Customizing Topic Extraction¶
We use LDA model for topic extraction.
First you need a trained LDA model using gensim
. You can find a
demo trained model on our the GitHub repository, or you can train one
yourself.
The extraction process consists of two parts:
- Tokenizing (potentially includes noun phrase extraction)
- Predicting topics with trained LDA Model
Customizing Tokenization¶
The tokenizer is implemented in
core.lda_engine.LdaModelWrapper.tokenize()
. It is a method of a
LDA model since different models may need to tokenize differently (For
example, some need noun phrase extraction in addition to tokenizing).
See core.lda_engine.LdaModelWrapper.tokenize()
for more details.
Loading Your Own LDA Model¶
If you are training LDA model with gensim
, you can load your
trained models in FMR by a few lines of configurations. See Installation
for details.
Make sure you also have the following components:
- Gensim’s
.dictionary
file, with which you trained the LDA model. .json
file, which stores the profiles of your pool of scholars.
Implementing LDA Model For Other Libraries¶
The core.lda_engine.LdaModelWrapper
class serves as an
abstraction layer between the rest of the application and the actual LDA
model.
If you have other LDA models implemented by other libraries, or even a
completely different language, you can rewrite the core.lda_engine.LdaModelWrapper
to fit your need.
A minimal working core.lda_engine.LdaModelWrapper
should at least consists of the
following methods:
core.lda_engine.LdaModelWrapper.predict()

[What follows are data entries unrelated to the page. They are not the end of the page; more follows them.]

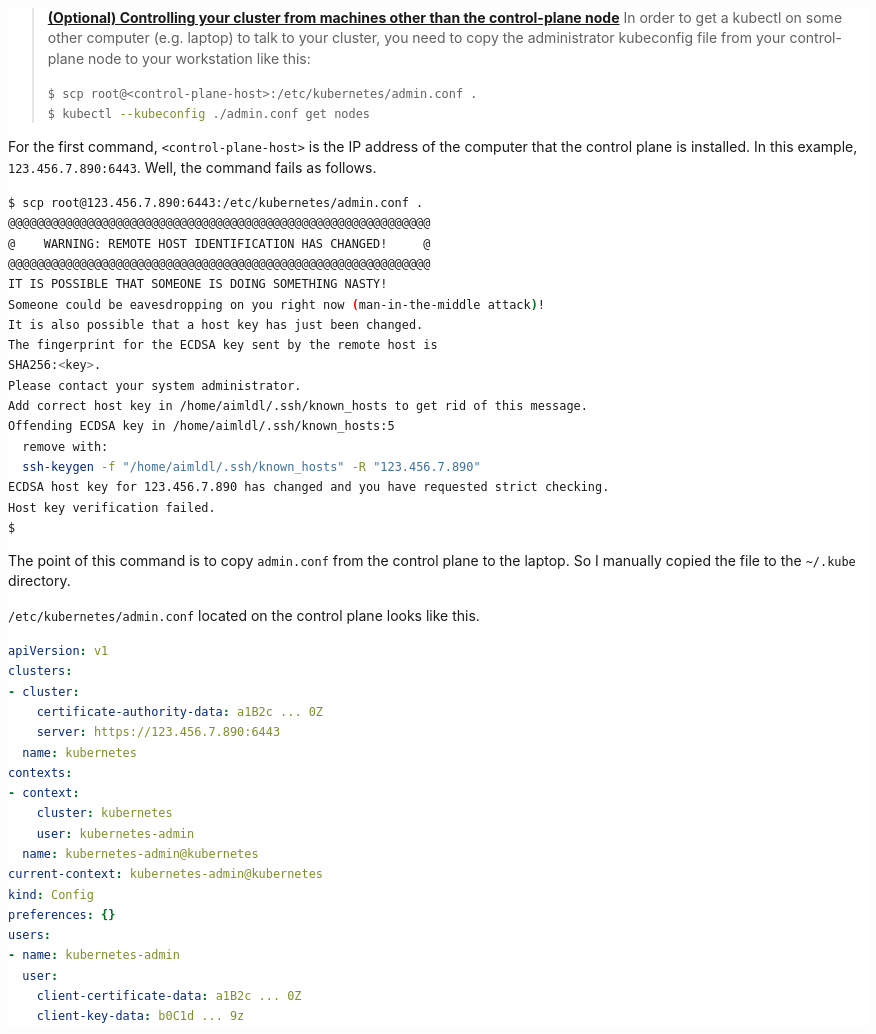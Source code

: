 > **[(Optional) Controlling your cluster from machines other than the control-plane node](https://kubernetes.io/docs/setup/production-environment/tools/kubeadm/create-cluster-kubeadm/#optional-controlling-your-cluster-from-machines-other-than-the-control-plane-node)**
> In order to get a kubectl on some other computer (e.g. laptop) to talk to your cluster, you need to copy the administrator kubeconfig file from your control-plane node to your workstation like this:
>
> ```bash
> $ scp root@<control-plane-host>:/etc/kubernetes/admin.conf .
> $ kubectl --kubeconfig ./admin.conf get nodes
> ```

For the first command, `<control-plane-host>` is the IP address of the computer that the control plane is installed. In this example, `123.456.7.890:6443`. Well, the command fails as follows.

```bash
$ scp root@123.456.7.890:6443:/etc/kubernetes/admin.conf .
@@@@@@@@@@@@@@@@@@@@@@@@@@@@@@@@@@@@@@@@@@@@@@@@@@@@@@@@@@@
@    WARNING: REMOTE HOST IDENTIFICATION HAS CHANGED!     @
@@@@@@@@@@@@@@@@@@@@@@@@@@@@@@@@@@@@@@@@@@@@@@@@@@@@@@@@@@@
IT IS POSSIBLE THAT SOMEONE IS DOING SOMETHING NASTY!
Someone could be eavesdropping on you right now (man-in-the-middle attack)!
It is also possible that a host key has just been changed.
The fingerprint for the ECDSA key sent by the remote host is
SHA256:<key>.
Please contact your system administrator.
Add correct host key in /home/aimldl/.ssh/known_hosts to get rid of this message.
Offending ECDSA key in /home/aimldl/.ssh/known_hosts:5
  remove with:
  ssh-keygen -f "/home/aimldl/.ssh/known_hosts" -R "123.456.7.890"
ECDSA host key for 123.456.7.890 has changed and you have requested strict checking.
Host key verification failed.
$
```

The point of this command is to copy `admin.conf` from the control plane to the laptop. So I manually copied the file to the `~/.kube` directory. 

`/etc/kubernetes/admin.conf` located on the control plane looks like this.

```yaml
apiVersion: v1
clusters:
- cluster:
    certificate-authority-data: a1B2c ... 0Z
    server: https://123.456.7.890:6443
  name: kubernetes
contexts:
- context:
    cluster: kubernetes
    user: kubernetes-admin
  name: kubernetes-admin@kubernetes
current-context: kubernetes-admin@kubernetes
kind: Config
preferences: {}
users:
- name: kubernetes-admin
  user:
    client-certificate-data: a1B2c ... 0Z
    client-key-data: b0C1d ... 9z
```
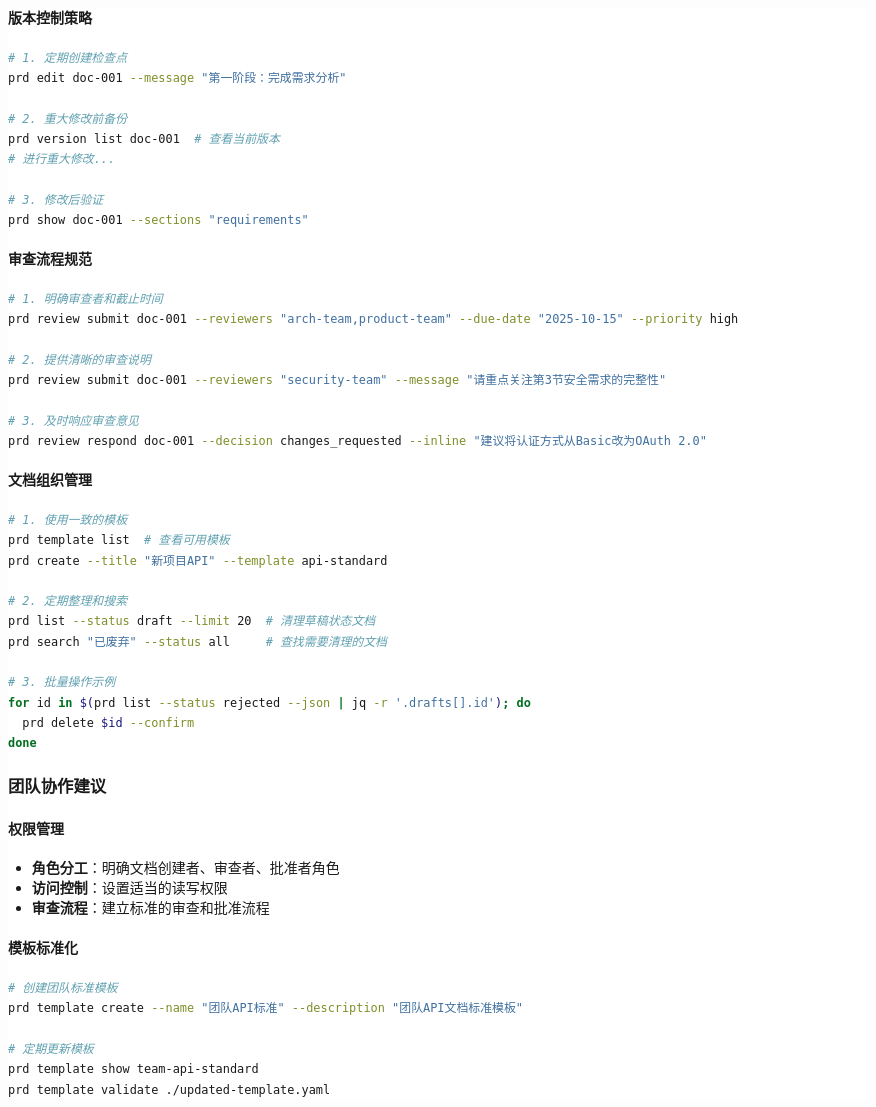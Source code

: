 #### 版本控制策略
```bash
# 1. 定期创建检查点
prd edit doc-001 --message "第一阶段：完成需求分析"

# 2. 重大修改前备份
prd version list doc-001  # 查看当前版本
# 进行重大修改...

# 3. 修改后验证
prd show doc-001 --sections "requirements"
```

#### 审查流程规范
```bash
# 1. 明确审查者和截止时间
prd review submit doc-001 --reviewers "arch-team,product-team" --due-date "2025-10-15" --priority high

# 2. 提供清晰的审查说明
prd review submit doc-001 --reviewers "security-team" --message "请重点关注第3节安全需求的完整性"

# 3. 及时响应审查意见
prd review respond doc-001 --decision changes_requested --inline "建议将认证方式从Basic改为OAuth 2.0"
```

#### 文档组织管理
```bash
# 1. 使用一致的模板
prd template list  # 查看可用模板
prd create --title "新项目API" --template api-standard

# 2. 定期整理和搜索
prd list --status draft --limit 20  # 清理草稿状态文档
prd search "已废弃" --status all     # 查找需要清理的文档

# 3. 批量操作示例
for id in $(prd list --status rejected --json | jq -r '.drafts[].id'); do
  prd delete $id --confirm
done
```

### 团队协作建议

#### 权限管理
- **角色分工**：明确文档创建者、审查者、批准者角色
- **访问控制**：设置适当的读写权限
- **审查流程**：建立标准的审查和批准流程

#### 模板标准化
```bash
# 创建团队标准模板
prd template create --name "团队API标准" --description "团队API文档标准模板"

# 定期更新模板
prd template show team-api-standard
prd template validate ./updated-template.yaml
```
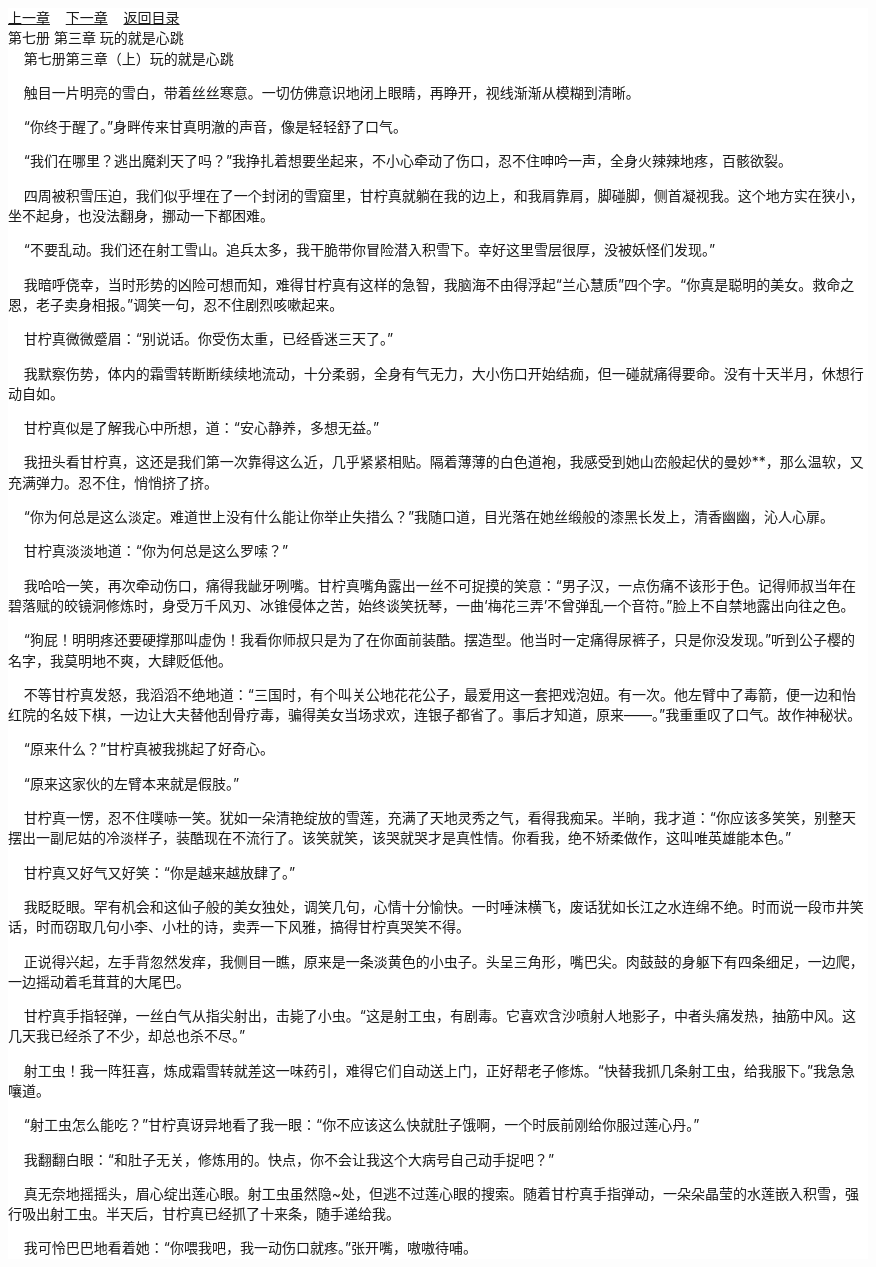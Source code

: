 
[上一章](https://github.com/xiaominghe2014/spider_book/blob/master/book/知北游/第112章.md)&nbsp;&nbsp;&nbsp;&nbsp;[下一章](https://github.com/xiaominghe2014/spider_book/blob/master/book/知北游/第114章.md)&nbsp;&nbsp;&nbsp;&nbsp;[返回目录](https://github.com/xiaominghe2014/spider_book/blob/master/book/知北游/README.md)
<br /> 第七册 第三章 玩的就是心跳<br />
        第七册第三章（上）玩的就是心跳

    触目一片明亮的雪白，带着丝丝寒意。一切仿佛意识地闭上眼睛，再睁开，视线渐渐从模糊到清晰。

    “你终于醒了。”身畔传来甘真明澈的声音，像是轻轻舒了口气。

    “我们在哪里？逃出魔刹天了吗？”我挣扎着想要坐起来，不小心牵动了伤口，忍不住呻吟一声，全身火辣辣地疼，百骸欲裂。

    四周被积雪压迫，我们似乎埋在了一个封闭的雪窟里，甘柠真就躺在我的边上，和我肩靠肩，脚碰脚，侧首凝视我。这个地方实在狭小，坐不起身，也没法翻身，挪动一下都困难。

    “不要乱动。我们还在射工雪山。追兵太多，我干脆带你冒险潜入积雪下。幸好这里雪层很厚，没被妖怪们发现。”

    我暗呼侥幸，当时形势的凶险可想而知，难得甘柠真有这样的急智，我脑海不由得浮起“兰心慧质”四个字。“你真是聪明的美女。救命之恩，老子卖身相报。”调笑一句，忍不住剧烈咳嗽起来。

    甘柠真微微蹙眉：“别说话。你受伤太重，已经昏迷三天了。”

    我默察伤势，体内的霜雪转断断续续地流动，十分柔弱，全身有气无力，大小伤口开始结痂，但一碰就痛得要命。没有十天半月，休想行动自如。

    甘柠真似是了解我心中所想，道：“安心静养，多想无益。”

    我扭头看甘柠真，这还是我们第一次靠得这么近，几乎紧紧相贴。隔着薄薄的白色道袍，我感受到她山峦般起伏的曼妙**，那么温软，又充满弹力。忍不住，悄悄挤了挤。

    “你为何总是这么淡定。难道世上没有什么能让你举止失措么？”我随口道，目光落在她丝缎般的漆黑长发上，清香幽幽，沁人心扉。

    甘柠真淡淡地道：“你为何总是这么罗嗦？”

    我哈哈一笑，再次牵动伤口，痛得我龇牙咧嘴。甘柠真嘴角露出一丝不可捉摸的笑意：“男子汉，一点伤痛不该形于色。记得师叔当年在碧落赋的皎镜洞修炼时，身受万千风刃、冰锥侵体之苦，始终谈笑抚琴，一曲‘梅花三弄’不曾弹乱一个音符。”脸上不自禁地露出向往之色。

    “狗屁！明明疼还要硬撑那叫虚伪！我看你师叔只是为了在你面前装酷。摆造型。他当时一定痛得尿裤子，只是你没发现。”听到公子樱的名字，我莫明地不爽，大肆贬低他。

    不等甘柠真发怒，我滔滔不绝地道：“三国时，有个叫关公地花花公子，最爱用这一套把戏泡妞。有一次。他左臂中了毒箭，便一边和怡红院的名妓下棋，一边让大夫替他刮骨疗毒，骗得美女当场求欢，连银子都省了。事后才知道，原来——。”我重重叹了口气。故作神秘状。

    “原来什么？”甘柠真被我挑起了好奇心。

    “原来这家伙的左臂本来就是假肢。”

    甘柠真一愣，忍不住噗哧一笑。犹如一朵清艳绽放的雪莲，充满了天地灵秀之气，看得我痴呆。半晌，我才道：“你应该多笑笑，别整天摆出一副尼姑的冷淡样子，装酷现在不流行了。该笑就笑，该哭就哭才是真性情。你看我，绝不矫柔做作，这叫唯英雄能本色。”

    甘柠真又好气又好笑：“你是越来越放肆了。”

    我眨眨眼。罕有机会和这仙子般的美女独处，调笑几句，心情十分愉快。一时唾沫横飞，废话犹如长江之水连绵不绝。时而说一段市井笑话，时而窃取几句小李、小杜的诗，卖弄一下风雅，搞得甘柠真哭笑不得。

    正说得兴起，左手背忽然发痒，我侧目一瞧，原来是一条淡黄色的小虫子。头呈三角形，嘴巴尖。肉鼓鼓的身躯下有四条细足，一边爬，一边摇动着毛茸茸的大尾巴。

    甘柠真手指轻弹，一丝白气从指尖射出，击毙了小虫。“这是射工虫，有剧毒。它喜欢含沙喷射人地影子，中者头痛发热，抽筋中风。这几天我已经杀了不少，却总也杀不尽。”

    射工虫！我一阵狂喜，炼成霜雪转就差这一味药引，难得它们自动送上门，正好帮老子修炼。“快替我抓几条射工虫，给我服下。”我急急嚷道。

    “射工虫怎么能吃？”甘柠真讶异地看了我一眼：“你不应该这么快就肚子饿啊，一个时辰前刚给你服过莲心丹。”

    我翻翻白眼：“和肚子无关，修炼用的。快点，你不会让我这个大病号自己动手捉吧？”

    真无奈地摇摇头，眉心绽出莲心眼。射工虫虽然隐~处，但逃不过莲心眼的搜索。随着甘柠真手指弹动，一朵朵晶莹的水莲嵌入积雪，强行吸出射工虫。半天后，甘柠真已经抓了十来条，随手递给我。

    我可怜巴巴地看着她：“你喂我吧，我一动伤口就疼。”张开嘴，嗷嗷待哺。
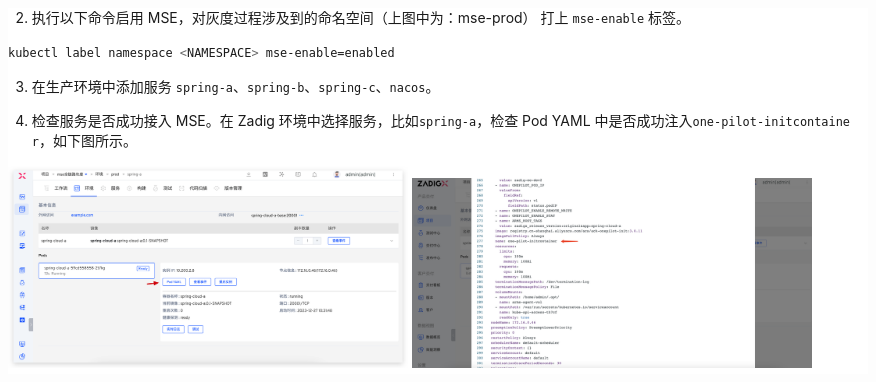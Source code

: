 2. 执行以下命令启用 MSE，对灰度过程涉及到的命名空间（上图中为：mse-prod） 打上 `mse-enable` 标签。

``` bash
kubectl label namespace <NAMESPACE> mse-enable=enabled
```

3. 在生产环境中添加服务 `spring-a`、`spring-b`、`spring-c`、`nacos`。

4. 检查服务是否成功接入 MSE。在 Zadig 环境中选择服务，比如`spring-a`，检查 Pod YAML 中是否成功注入`one-pilot-initcontainer`，如下图所示。

<img src="../../../../_images/mse_release_5.png" width="400" >
<img src="../../../../_images/mse_release_6.png" width="400" >
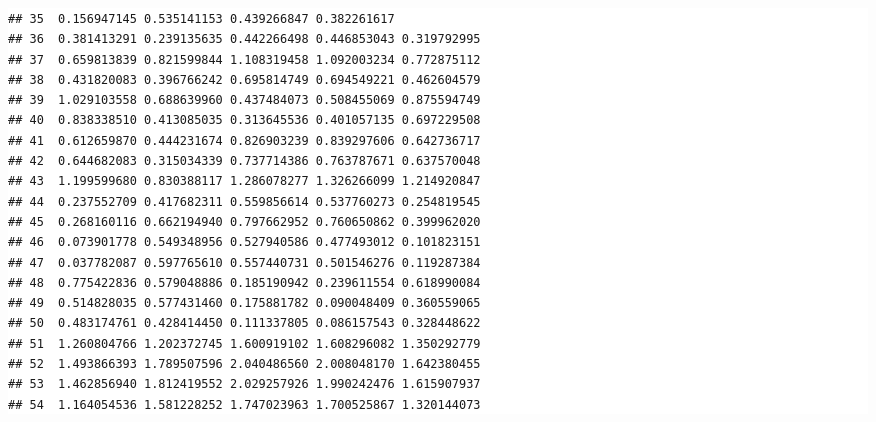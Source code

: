     ## 35  0.156947145 0.535141153 0.439266847 0.382261617            
    ## 36  0.381413291 0.239135635 0.442266498 0.446853043 0.319792995
    ## 37  0.659813839 0.821599844 1.108319458 1.092003234 0.772875112
    ## 38  0.431820083 0.396766242 0.695814749 0.694549221 0.462604579
    ## 39  1.029103558 0.688639960 0.437484073 0.508455069 0.875594749
    ## 40  0.838338510 0.413085035 0.313645536 0.401057135 0.697229508
    ## 41  0.612659870 0.444231674 0.826903239 0.839297606 0.642736717
    ## 42  0.644682083 0.315034339 0.737714386 0.763787671 0.637570048
    ## 43  1.199599680 0.830388117 1.286078277 1.326266099 1.214920847
    ## 44  0.237552709 0.417682311 0.559856614 0.537760273 0.254819545
    ## 45  0.268160116 0.662194940 0.797662952 0.760650862 0.399962020
    ## 46  0.073901778 0.549348956 0.527940586 0.477493012 0.101823151
    ## 47  0.037782087 0.597765610 0.557440731 0.501546276 0.119287384
    ## 48  0.775422836 0.579048886 0.185190942 0.239611554 0.618990084
    ## 49  0.514828035 0.577431460 0.175881782 0.090048409 0.360559065
    ## 50  0.483174761 0.428414450 0.111337805 0.086157543 0.328448622
    ## 51  1.260804766 1.202372745 1.600919102 1.608296082 1.350292779
    ## 52  1.493866393 1.789507596 2.040486560 2.008048170 1.642380455
    ## 53  1.462856940 1.812419552 2.029257926 1.990242476 1.615907937
    ## 54  1.164054536 1.581228252 1.747023963 1.700525867 1.320144073
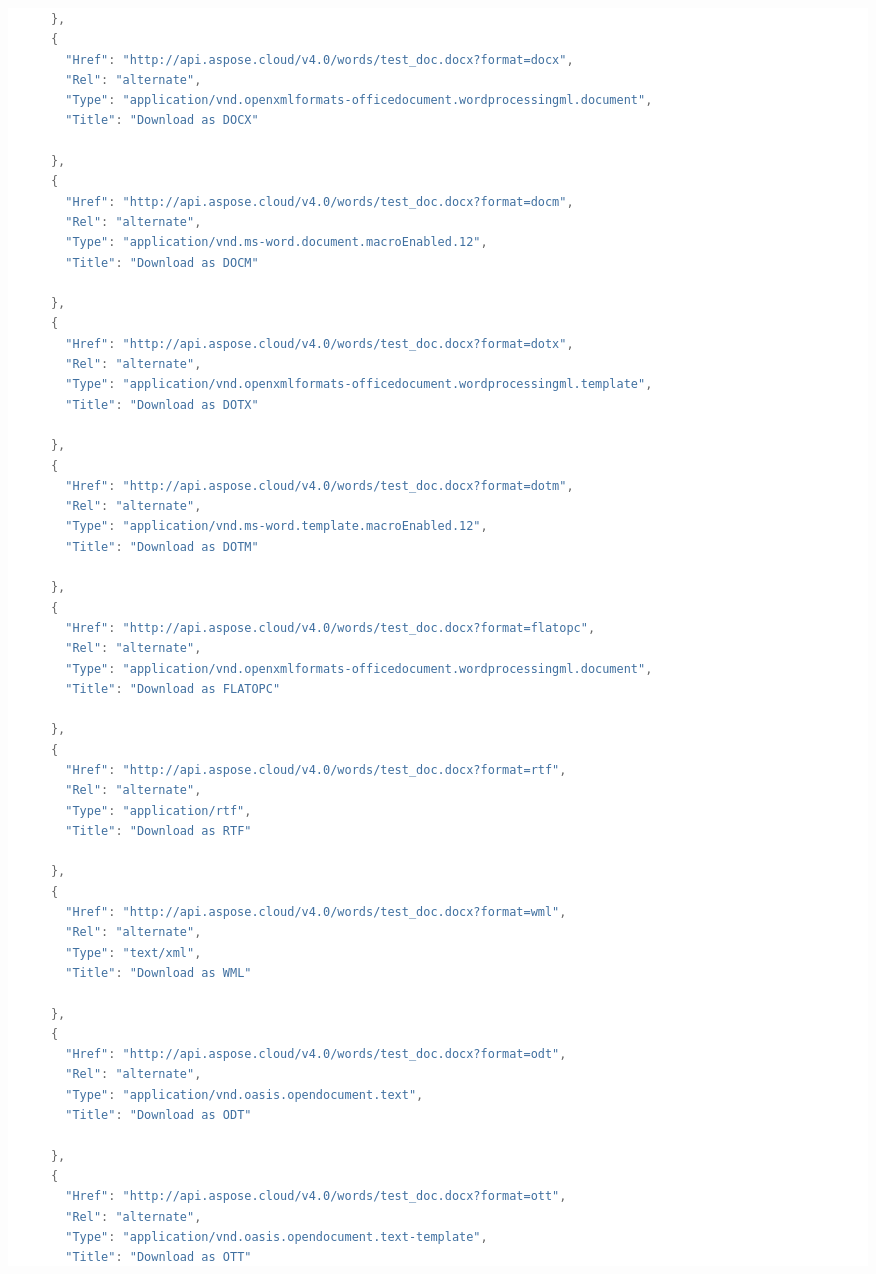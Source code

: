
 ```java
      },
      {
        "Href": "http://api.aspose.cloud/v4.0/words/test_doc.docx?format=docx",
        "Rel": "alternate",
        "Type": "application/vnd.openxmlformats-officedocument.wordprocessingml.document",
        "Title": "Download as DOCX"

      },
      {
        "Href": "http://api.aspose.cloud/v4.0/words/test_doc.docx?format=docm",
        "Rel": "alternate",
        "Type": "application/vnd.ms-word.document.macroEnabled.12",
        "Title": "Download as DOCM"

      },
      {
        "Href": "http://api.aspose.cloud/v4.0/words/test_doc.docx?format=dotx",
        "Rel": "alternate",
        "Type": "application/vnd.openxmlformats-officedocument.wordprocessingml.template",
        "Title": "Download as DOTX"

      },
      {
        "Href": "http://api.aspose.cloud/v4.0/words/test_doc.docx?format=dotm",
        "Rel": "alternate",
        "Type": "application/vnd.ms-word.template.macroEnabled.12",
        "Title": "Download as DOTM"

      },
      {
        "Href": "http://api.aspose.cloud/v4.0/words/test_doc.docx?format=flatopc",
        "Rel": "alternate",
        "Type": "application/vnd.openxmlformats-officedocument.wordprocessingml.document",
        "Title": "Download as FLATOPC"

      },
      {
        "Href": "http://api.aspose.cloud/v4.0/words/test_doc.docx?format=rtf",
        "Rel": "alternate",
        "Type": "application/rtf",
        "Title": "Download as RTF"

      },
      {
        "Href": "http://api.aspose.cloud/v4.0/words/test_doc.docx?format=wml",
        "Rel": "alternate",
        "Type": "text/xml",
        "Title": "Download as WML"

      },
      {
        "Href": "http://api.aspose.cloud/v4.0/words/test_doc.docx?format=odt",
        "Rel": "alternate",
        "Type": "application/vnd.oasis.opendocument.text",
        "Title": "Download as ODT"

      },
      {
        "Href": "http://api.aspose.cloud/v4.0/words/test_doc.docx?format=ott",
        "Rel": "alternate",
        "Type": "application/vnd.oasis.opendocument.text-template",
        "Title": "Download as OTT"

```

: it takes a raw text string and return a NumPy array of topics IDs and their confidence levels.core.lda_engine.LdaModelWrapper.get_author_top_topics()
core.lda_engine.LdaModelWrapper.get_topic_in_string()
- core.lda_engine.LdaModelWrapper.authors_lib : a dictionary that contains the profile of the pool of scholars. It must work in tandem with the matching algorithm. It will be automatically loaded if the configured correctly. See LDA Models for details.